(Records from a data collection)
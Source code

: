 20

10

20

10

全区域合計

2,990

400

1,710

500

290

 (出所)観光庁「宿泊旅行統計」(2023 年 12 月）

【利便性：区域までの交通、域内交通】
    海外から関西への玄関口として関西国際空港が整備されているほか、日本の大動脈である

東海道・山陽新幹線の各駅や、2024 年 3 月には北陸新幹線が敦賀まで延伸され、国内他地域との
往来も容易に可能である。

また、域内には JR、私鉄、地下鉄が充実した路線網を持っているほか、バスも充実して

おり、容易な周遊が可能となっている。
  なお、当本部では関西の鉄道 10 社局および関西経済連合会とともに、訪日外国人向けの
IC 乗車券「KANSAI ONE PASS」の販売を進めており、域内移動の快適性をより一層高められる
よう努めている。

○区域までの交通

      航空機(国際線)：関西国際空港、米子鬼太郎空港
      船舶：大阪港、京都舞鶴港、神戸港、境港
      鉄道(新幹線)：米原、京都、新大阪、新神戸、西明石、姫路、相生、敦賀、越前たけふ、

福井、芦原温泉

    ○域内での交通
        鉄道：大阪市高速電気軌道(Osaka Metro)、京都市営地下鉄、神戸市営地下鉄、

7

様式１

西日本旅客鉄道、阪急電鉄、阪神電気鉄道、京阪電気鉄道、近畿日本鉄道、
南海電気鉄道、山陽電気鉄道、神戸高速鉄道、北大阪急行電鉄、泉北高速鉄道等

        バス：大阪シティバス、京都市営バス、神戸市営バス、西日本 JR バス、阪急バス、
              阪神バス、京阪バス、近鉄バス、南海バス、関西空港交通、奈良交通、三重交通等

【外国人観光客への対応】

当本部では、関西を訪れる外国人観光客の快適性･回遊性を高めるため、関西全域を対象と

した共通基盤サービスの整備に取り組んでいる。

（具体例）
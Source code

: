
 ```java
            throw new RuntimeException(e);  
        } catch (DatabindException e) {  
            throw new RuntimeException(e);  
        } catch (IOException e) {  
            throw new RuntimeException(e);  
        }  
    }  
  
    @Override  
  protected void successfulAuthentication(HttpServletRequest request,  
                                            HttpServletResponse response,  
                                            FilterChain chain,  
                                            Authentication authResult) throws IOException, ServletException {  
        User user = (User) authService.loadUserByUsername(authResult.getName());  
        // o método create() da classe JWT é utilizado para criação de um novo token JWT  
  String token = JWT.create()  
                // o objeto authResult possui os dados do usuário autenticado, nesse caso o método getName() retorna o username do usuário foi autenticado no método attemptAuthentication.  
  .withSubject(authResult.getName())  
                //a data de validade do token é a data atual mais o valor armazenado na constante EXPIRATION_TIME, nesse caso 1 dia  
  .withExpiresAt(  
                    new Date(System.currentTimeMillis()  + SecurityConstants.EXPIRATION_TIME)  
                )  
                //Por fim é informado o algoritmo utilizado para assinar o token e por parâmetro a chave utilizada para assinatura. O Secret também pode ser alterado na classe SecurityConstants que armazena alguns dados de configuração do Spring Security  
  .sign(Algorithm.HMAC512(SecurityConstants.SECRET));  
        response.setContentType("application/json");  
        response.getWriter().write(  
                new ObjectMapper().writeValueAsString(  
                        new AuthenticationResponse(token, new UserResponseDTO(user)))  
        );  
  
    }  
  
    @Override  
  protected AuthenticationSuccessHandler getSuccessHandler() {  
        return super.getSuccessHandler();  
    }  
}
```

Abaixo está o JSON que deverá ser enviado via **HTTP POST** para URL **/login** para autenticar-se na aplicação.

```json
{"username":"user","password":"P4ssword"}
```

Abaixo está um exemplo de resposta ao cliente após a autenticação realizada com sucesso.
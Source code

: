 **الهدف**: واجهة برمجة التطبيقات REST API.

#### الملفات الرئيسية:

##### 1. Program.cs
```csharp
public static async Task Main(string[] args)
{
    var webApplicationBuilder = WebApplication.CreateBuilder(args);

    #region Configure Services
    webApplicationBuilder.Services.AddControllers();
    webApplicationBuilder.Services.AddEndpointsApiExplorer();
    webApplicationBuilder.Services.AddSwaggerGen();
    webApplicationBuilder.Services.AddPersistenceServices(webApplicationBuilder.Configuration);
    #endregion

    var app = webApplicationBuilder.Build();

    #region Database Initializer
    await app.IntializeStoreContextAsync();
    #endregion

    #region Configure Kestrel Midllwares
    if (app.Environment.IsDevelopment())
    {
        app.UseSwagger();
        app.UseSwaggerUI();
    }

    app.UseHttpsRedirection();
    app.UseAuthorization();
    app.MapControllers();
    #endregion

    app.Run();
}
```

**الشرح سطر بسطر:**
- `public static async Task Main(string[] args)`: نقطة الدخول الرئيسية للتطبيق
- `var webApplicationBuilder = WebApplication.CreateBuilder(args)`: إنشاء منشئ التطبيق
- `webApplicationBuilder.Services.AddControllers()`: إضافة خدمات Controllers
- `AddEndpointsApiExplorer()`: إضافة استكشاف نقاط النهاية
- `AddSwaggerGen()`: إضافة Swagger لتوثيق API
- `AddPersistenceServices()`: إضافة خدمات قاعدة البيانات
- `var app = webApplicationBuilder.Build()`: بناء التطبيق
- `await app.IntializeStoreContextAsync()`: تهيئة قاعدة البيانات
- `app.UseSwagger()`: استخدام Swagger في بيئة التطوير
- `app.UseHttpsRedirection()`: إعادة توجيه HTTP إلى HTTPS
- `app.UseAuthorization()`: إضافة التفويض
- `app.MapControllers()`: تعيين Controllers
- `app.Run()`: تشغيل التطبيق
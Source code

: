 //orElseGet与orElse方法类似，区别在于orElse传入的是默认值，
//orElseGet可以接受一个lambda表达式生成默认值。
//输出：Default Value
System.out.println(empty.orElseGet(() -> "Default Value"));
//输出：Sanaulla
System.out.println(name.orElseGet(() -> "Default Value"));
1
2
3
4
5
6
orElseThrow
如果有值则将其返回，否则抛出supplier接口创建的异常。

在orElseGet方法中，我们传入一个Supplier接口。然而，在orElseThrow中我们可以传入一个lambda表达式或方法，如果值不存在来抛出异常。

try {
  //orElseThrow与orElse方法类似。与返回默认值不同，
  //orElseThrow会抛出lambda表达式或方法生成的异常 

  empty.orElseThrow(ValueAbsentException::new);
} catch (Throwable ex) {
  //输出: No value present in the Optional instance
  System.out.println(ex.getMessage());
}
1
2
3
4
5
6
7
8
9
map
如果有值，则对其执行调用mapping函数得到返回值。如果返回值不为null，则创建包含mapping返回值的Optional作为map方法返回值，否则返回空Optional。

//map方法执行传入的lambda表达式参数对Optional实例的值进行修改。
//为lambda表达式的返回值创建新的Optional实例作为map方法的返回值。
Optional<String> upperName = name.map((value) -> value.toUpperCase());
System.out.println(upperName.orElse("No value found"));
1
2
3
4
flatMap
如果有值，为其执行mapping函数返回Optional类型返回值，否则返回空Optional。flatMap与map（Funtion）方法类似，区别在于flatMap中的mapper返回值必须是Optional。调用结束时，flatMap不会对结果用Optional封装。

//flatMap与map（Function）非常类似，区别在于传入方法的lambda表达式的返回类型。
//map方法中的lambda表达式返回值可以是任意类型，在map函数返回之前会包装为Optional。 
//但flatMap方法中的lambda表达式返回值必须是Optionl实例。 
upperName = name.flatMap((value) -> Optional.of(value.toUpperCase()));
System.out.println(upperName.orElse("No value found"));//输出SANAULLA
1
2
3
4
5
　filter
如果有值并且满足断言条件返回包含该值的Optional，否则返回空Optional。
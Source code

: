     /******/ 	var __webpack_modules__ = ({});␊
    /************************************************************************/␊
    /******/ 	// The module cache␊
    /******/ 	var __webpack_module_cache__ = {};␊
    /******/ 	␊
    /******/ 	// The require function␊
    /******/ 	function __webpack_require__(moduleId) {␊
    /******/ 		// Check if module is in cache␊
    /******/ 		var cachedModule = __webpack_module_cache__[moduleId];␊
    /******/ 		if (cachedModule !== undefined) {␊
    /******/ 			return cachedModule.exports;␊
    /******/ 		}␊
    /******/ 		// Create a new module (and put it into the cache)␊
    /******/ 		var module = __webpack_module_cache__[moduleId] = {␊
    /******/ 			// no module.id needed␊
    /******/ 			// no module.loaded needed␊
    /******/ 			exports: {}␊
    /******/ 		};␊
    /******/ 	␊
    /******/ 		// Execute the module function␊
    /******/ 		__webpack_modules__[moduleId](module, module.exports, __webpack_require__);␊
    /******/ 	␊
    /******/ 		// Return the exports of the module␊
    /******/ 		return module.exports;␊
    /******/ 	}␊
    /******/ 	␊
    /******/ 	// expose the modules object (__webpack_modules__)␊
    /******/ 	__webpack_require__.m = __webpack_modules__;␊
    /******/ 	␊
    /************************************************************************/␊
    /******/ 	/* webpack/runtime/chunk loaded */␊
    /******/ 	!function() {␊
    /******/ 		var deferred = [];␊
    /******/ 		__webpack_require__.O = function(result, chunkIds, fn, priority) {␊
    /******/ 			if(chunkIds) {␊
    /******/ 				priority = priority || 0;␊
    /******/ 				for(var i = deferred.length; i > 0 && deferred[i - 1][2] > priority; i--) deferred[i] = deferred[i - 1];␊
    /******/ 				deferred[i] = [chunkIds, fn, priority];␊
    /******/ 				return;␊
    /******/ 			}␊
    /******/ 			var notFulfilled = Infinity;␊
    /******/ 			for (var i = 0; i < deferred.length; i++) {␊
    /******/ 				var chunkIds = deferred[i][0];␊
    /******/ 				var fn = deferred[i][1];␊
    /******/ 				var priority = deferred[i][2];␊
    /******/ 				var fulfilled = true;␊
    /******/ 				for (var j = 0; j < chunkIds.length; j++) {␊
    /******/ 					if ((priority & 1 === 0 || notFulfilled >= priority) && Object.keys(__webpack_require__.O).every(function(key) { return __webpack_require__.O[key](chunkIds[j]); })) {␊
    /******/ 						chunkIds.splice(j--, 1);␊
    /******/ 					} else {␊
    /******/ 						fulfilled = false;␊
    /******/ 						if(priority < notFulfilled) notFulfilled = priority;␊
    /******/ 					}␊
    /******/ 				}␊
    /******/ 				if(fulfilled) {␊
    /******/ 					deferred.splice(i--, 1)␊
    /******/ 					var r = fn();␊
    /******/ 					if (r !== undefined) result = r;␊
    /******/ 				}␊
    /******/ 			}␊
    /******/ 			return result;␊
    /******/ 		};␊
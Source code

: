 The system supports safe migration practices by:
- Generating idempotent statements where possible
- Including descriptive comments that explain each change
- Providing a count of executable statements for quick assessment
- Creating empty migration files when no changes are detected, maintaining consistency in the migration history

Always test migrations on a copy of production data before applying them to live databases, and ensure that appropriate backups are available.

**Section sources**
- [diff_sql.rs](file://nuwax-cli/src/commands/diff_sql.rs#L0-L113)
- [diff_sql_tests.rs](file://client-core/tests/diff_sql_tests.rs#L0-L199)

§ **Your task**: When you reach the line containing "modules object (__webpack_modules__)␊" in the data above, start copying exactly, and stop after the line containing "j < chunkIds.length;".

§ **Solution to this task**:
    /******/ 	// expose the modules object (__webpack_modules__)␊
    /******/ 	__webpack_require__.m = __webpack_modules__;␊
    /******/ 	␊
    /************************************************************************/␊
    /******/ 	/* webpack/runtime/chunk loaded */␊
    /******/ 	!function() {␊
    /******/ 		var deferred = [];␊
    /******/ 		__webpack_require__.O = function(result, chunkIds, fn, priority) {␊
    /******/ 			if(chunkIds) {␊
    /******/ 				priority = priority || 0;␊
    /******/ 				for(var i = deferred.length; i > 0 && deferred[i - 1][2] > priority; i--) deferred[i] = deferred[i - 1];␊
    /******/ 				deferred[i] = [chunkIds, fn, priority];␊
    /******/ 				return;␊
    /******/ 			}␊
    /******/ 			var notFulfilled = Infinity;␊
    /******/ 			for (var i = 0; i < deferred.length; i++) {␊
    /******/ 				var chunkIds = deferred[i][0];␊
    /******/ 				var fn = deferred[i][1];␊
    /******/ 				var priority = deferred[i][2];␊
    /******/ 				var fulfilled = true;␊
    /******/ 				for (var j = 0; j < chunkIds.length; j++) {␊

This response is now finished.